▸ Problem to solve
Would you print every entry below exactly as written, omitting the images?

▸ Provided data
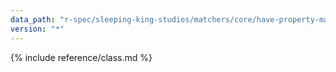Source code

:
```yaml
---
data_path: "r-spec/sleeping-king-studios/matchers/core/have-property-matcher"
version: "*"
---
```


{% include reference/class.md %}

▸ Task response
Source code

:
```yaml
---
data_path: "r-spec/sleeping-king-studios/matchers/core/have-property-matcher"
version: "*"
---
```


{% include reference/class.md %}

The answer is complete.